Archive for May 16, 2013

I first saw the SmartReloader Electronic Earmuffs at one of the Mesquite shows, then again at Conroe.  In both cases, they were heavily promoted by the vendor as a near-magical device that was available for the ‘show special’ of $40.  I was a bit skeptical, but I tried on a pair at Conroe and the product seemed adequate, albeit far below the quality of other electronic hearing protection I’ve used in the past.

Now, the whole ‘show special’ thing generally makes me suspicious.  I’ve seen ‘show specials’ that range from really good deals to rip offs masquerading as a good deal.  So, always take your smart phone to a show and do a quick Google search before reaching for your wallet.  First, let’s see what SmartReloader sells their own product for at their online store – at the time of this post and for a couple weeks prior (when I first hit the link), it appears as if the MSRP is $34.95 and they are on sale for $24.95.  A quick look at Amazon shows them available (from Viking Armory) for the low 20’s (at the time of this post).  So, I ordered a a pair for review.
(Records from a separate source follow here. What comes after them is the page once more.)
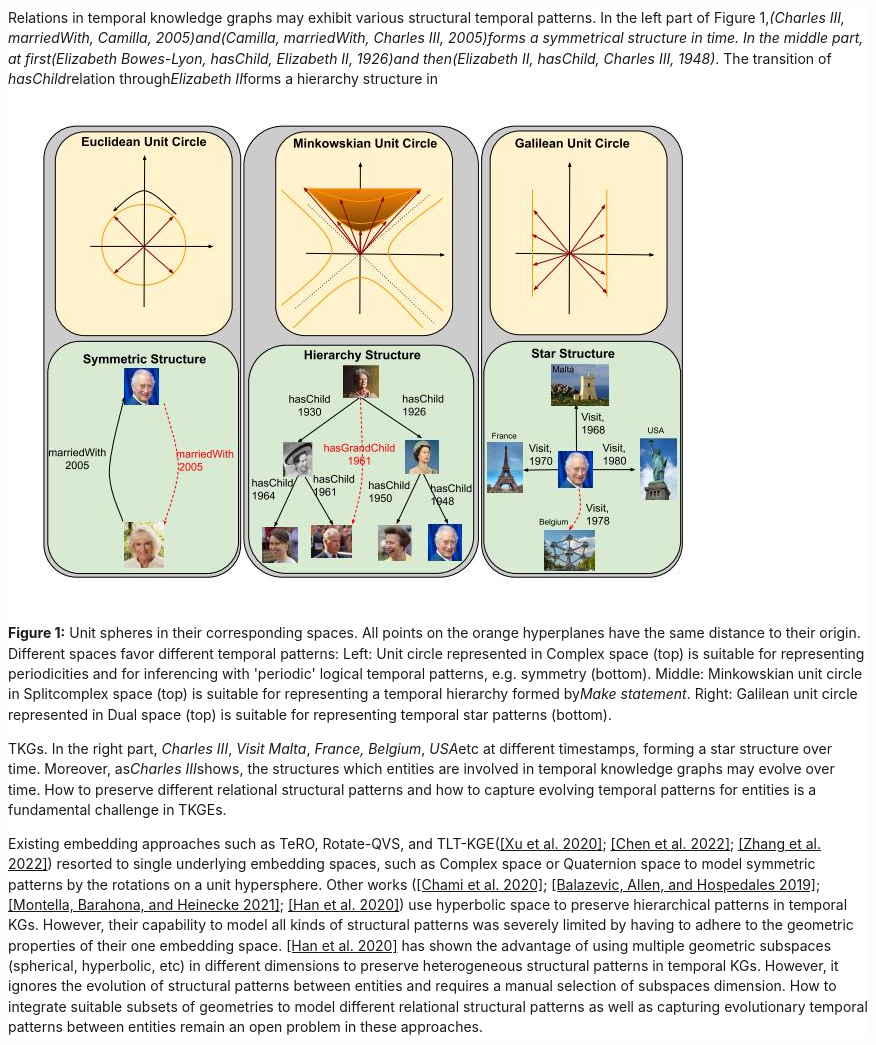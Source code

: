 Relations in temporal knowledge graphs may exhibit various structural temporal patterns. In the left part of Figure 1,*(Charles III, marriedWith, Camilla, 2005)*and*(Camilla, marriedWith, Charles III, 2005)*forms a symmetrical structure in time. In the middle part, at first*(Elizabeth Bowes-Lyon, hasChild, Elizabeth II, 1926)*and then*(Elizabeth II, hasChild, Charles III, 1948)*. The transition of *hasChild*relation through*Elizabeth II*forms a hierarchy structure in

![](_page_0_Figure_9.jpeg)

**Figure 1:** Unit spheres in their corresponding spaces. All points on the orange hyperplanes have the same distance to their origin. Different spaces favor different temporal patterns: Left: Unit circle represented in Complex space (top) is suitable for representing periodicities and for inferencing with 'periodic' logical temporal patterns, e.g. symmetry (bottom). Middle: Minkowskian unit circle in Splitcomplex space (top) is suitable for representing a temporal hierarchy formed by*Make statement*. Right: Galilean unit circle represented in Dual space (top) is suitable for representing temporal star patterns (bottom).

TKGs. In the right part, *Charles III*, *Visit Malta*, *France, Belgium*, *USA*etc at different timestamps, forming a star structure over time. Moreover, as*Charles III*shows, the structures which entities are involved in temporal knowledge graphs may evolve over time. How to preserve different relational structural patterns and how to capture evolving temporal patterns for entities is a fundamental challenge in TKGEs.

Existing embedding approaches such as TeRO, Rotate-QVS, and TLT-KGE([[Xu et al. 2020]](#ref-Xu-et-al.-2020); [[Chen et al. 2022]](#ref-Chen-et-al.-2022); [[Zhang et al. 2022]](#ref-Zhang-et-al.-2022)) resorted to single underlying embedding spaces, such as Complex space or Quaternion space to model symmetric patterns by the rotations on a unit hypersphere. Other works ([[Chami et al. 2020]](#ref-Chami-et-al.-2020); [[Balazevic, Allen, and Hospedales 2019]](#ref-Balazevic-Allen-and-Hospedales-2019); [[Montella, Barahona, and Heinecke 2021]](#ref-Montella-Barahona-and-Heinecke-2021); [[Han et al. 2020]](#ref-Han-et-al.-2020)) use hyperbolic space to preserve hierarchical patterns in temporal KGs. However, their capability to model all kinds of structural patterns was severely limited by having to adhere to the geometric properties of their one embedding space. [[Han et al. 2020]](#ref-Han-et-al.-2020) has shown the advantage of using multiple geometric subspaces (spherical, hyperbolic, etc) in different dimensions to preserve heterogeneous structural patterns in temporal KGs. However, it ignores the evolution of structural patterns between entities and requires a manual selection of subspaces dimension. How to integrate suitable subsets of geometries to model different relational structural patterns as well as capturing evolutionary temporal patterns between entities remain an open problem in these approaches.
Now, the question is whether or not the product is worth your shipping time and money for the low twenties.  At that price level, I would say no to barely worth it.  Let’s take a look at the product.


The earmuffs can be ordered in black or OD/G and are packaged in a nice-looking case, but the appearance hides a clearly low-quality product.  The construction is obviously low-end, which you can tell from the moment you install the batteries, a process that is a little cumbersome with the recommended coin (just found a use for my new GunTool).
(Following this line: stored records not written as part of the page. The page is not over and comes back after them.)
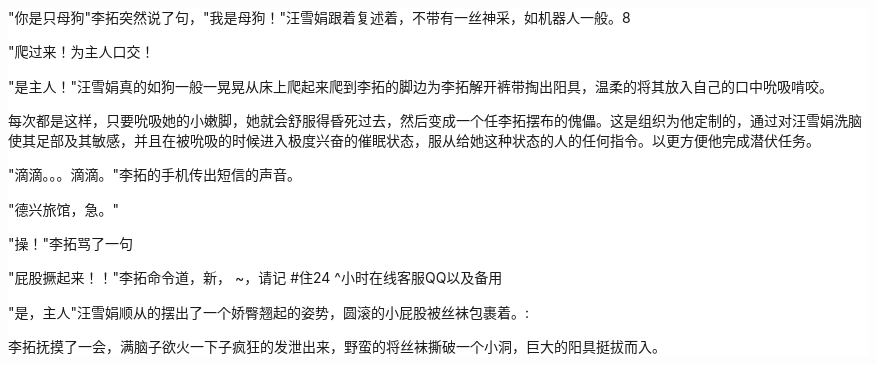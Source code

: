 



"你是只母狗"李拓突然说了句，"我是母狗！"汪雪娟跟着复述着，不带有一丝神采，如机器人一般。8







"爬过来！为主人口交！







"是主人！"汪雪娟真的如狗一般一晃晃从床上爬起来爬到李拓的脚边为李拓解开裤带掏出阳具，温柔的将其放入自己的口中吮吸啃咬。





每次都是这样，只要吮吸她的小嫩脚，她就会舒服得昏死过去，然后变成一个任李拓摆布的傀儡。这是组织为他定制的，通过对汪雪娟洗脑使其足部及其敏感，并且在被吮吸的时候进入极度兴奋的催眠状态，服从给她这种状态的人的任何指令。以更方便他完成潜伏任务。











"滴滴。。。滴滴。"李拓的手机传出短信的声音。







"德兴旅馆，急。"



"操！"李拓骂了一句









"屁股撅起来！！"李拓命令道，新， ~，请记 #住24 ^小时在线客服QQ以及备用





"是，主人"汪雪娟顺从的摆出了一个娇臀翘起的姿势，圆滚的小屁股被丝袜包裹着。:











李拓抚摸了一会，满脑子欲火一下子疯狂的发泄出来，野蛮的将丝袜撕破一个小洞，巨大的阳具挺拔而入。


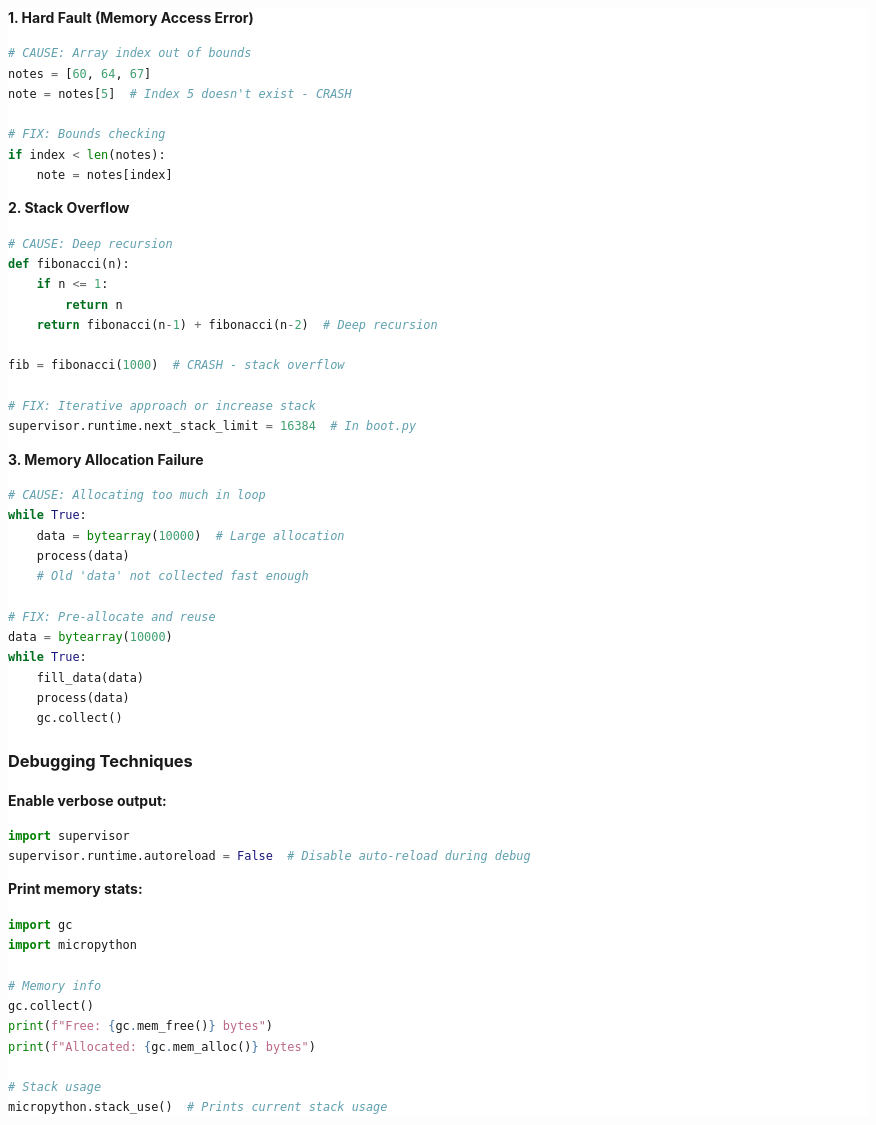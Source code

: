 **1. Hard Fault (Memory Access Error)**
```python
# CAUSE: Array index out of bounds
notes = [60, 64, 67]
note = notes[5]  # Index 5 doesn't exist - CRASH

# FIX: Bounds checking
if index < len(notes):
    note = notes[index]
```

**2. Stack Overflow**
```python
# CAUSE: Deep recursion
def fibonacci(n):
    if n <= 1:
        return n
    return fibonacci(n-1) + fibonacci(n-2)  # Deep recursion

fib = fibonacci(1000)  # CRASH - stack overflow

# FIX: Iterative approach or increase stack
supervisor.runtime.next_stack_limit = 16384  # In boot.py
```

**3. Memory Allocation Failure**
```python
# CAUSE: Allocating too much in loop
while True:
    data = bytearray(10000)  # Large allocation
    process(data)
    # Old 'data' not collected fast enough

# FIX: Pre-allocate and reuse
data = bytearray(10000)
while True:
    fill_data(data)
    process(data)
    gc.collect()
```

### Debugging Techniques

**Enable verbose output:**
```python
import supervisor
supervisor.runtime.autoreload = False  # Disable auto-reload during debug
```

**Print memory stats:**
```python
import gc
import micropython

# Memory info
gc.collect()
print(f"Free: {gc.mem_free()} bytes")
print(f"Allocated: {gc.mem_alloc()} bytes")

# Stack usage
micropython.stack_use()  # Prints current stack usage
```
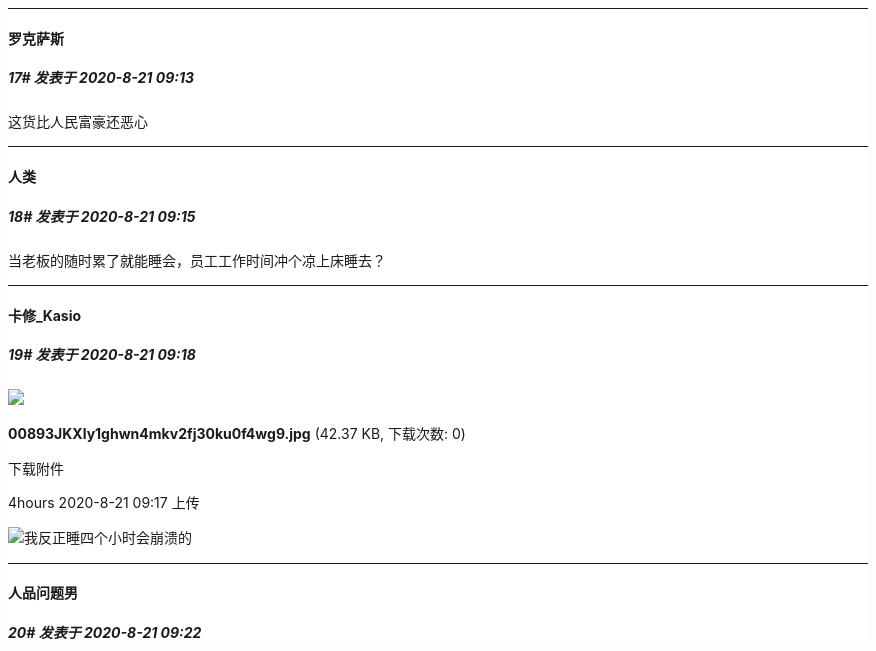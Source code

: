 


-----

####  罗克萨斯  
##### 17#       发表于 2020-8-21 09:13




这货比人民富豪还恶心







-----

####  人类  
##### 18#       发表于 2020-8-21 09:15




当老板的随时累了就能睡会，员工工作时间冲个凉上床睡去？







-----

####  卡修_Kasio  
##### 19#       发表于 2020-8-21 09:18




<img src="https://img.saraba1st.com/forum/202008/21/091730c8irmwrtlxcdlrz2.jpg" referrerpolicy="no-referrer">


<strong>00893JKXly1ghwn4mkv2fj30ku0f4wg9.jpg</strong> (42.37 KB, 下载次数: 0)

下载附件

4hours
2020-8-21 09:17 上传




<img src="https://static.saraba1st.com/image/smiley/face2017/002.png" referrerpolicy="no-referrer">我反正睡四个小时会崩溃的







-----

####  人品问题男  
##### 20#       发表于 2020-8-21 09:22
The fit is adequate, but comfort is no better than the $11 Pyramex earmuffs I purchased at Eagle Gun Range, although they do fit a bit looser than the Pyramex.  The SmartReloader 875’s are quite large and take up a noticeable amount of space in the range bag.

Speaking of the range, the first test I performed was to see how good the SR 875’s perform purely as earmuffs, without any benefit of the electronics.  This is important because if the electronics fail for any reason (and it’s a mechanical device, so that risk is always present), then all you have to protect your ears is what’s housing those electronics.  My instructor, Scott Caylor, let me try out his electronic earmuffs with them turned off to illustrate this very point.

So, I turned on the TV with the SR875’s having no battery installed.  I could hear almost as good as with the earmuffs off.  Next, I installed the batteries, turned the volume down low, and tested the amplification.  Adequate, but just adequate.  Nothing special or ‘magical’ as implied by the vendors.  Pretty much a low-end product in line with a low-end price.

Just to re-affirm my suspicions, I stepped into the staging area between the range lobby and the first bay with the SR 875’s turned off.  It only took two shots for me to want to turn them on very quickly.  Once on, they do a good job of reducing sounds over 85dB, although the noise reduction does not appear to be any better than the even cheaper Pyramex muffs.

It’s very important to realize that you are relying almost 100% on the electronics for hearing protection.  If you insist on ordering the SR 875’s even for temporary use (say an outdoor lesson), then please wear some foam plugs.  I would recommend NEVER using these earmuffs without backup hearing protection in an indoor range.

Cheap products are cheap for a reason and hearing is just too important to skimp.  If you’re looking for an inexpensive backup set of ear muffs for an outdoor lesson, then these might be an option.  If you want to get into electronic hearing protection in a serious manner, then please invest in a serious product.

And, if you’re ever at a gun show and someone offers SR 875’s to you for a ‘show special’ of $40, please spend your money elsewhere.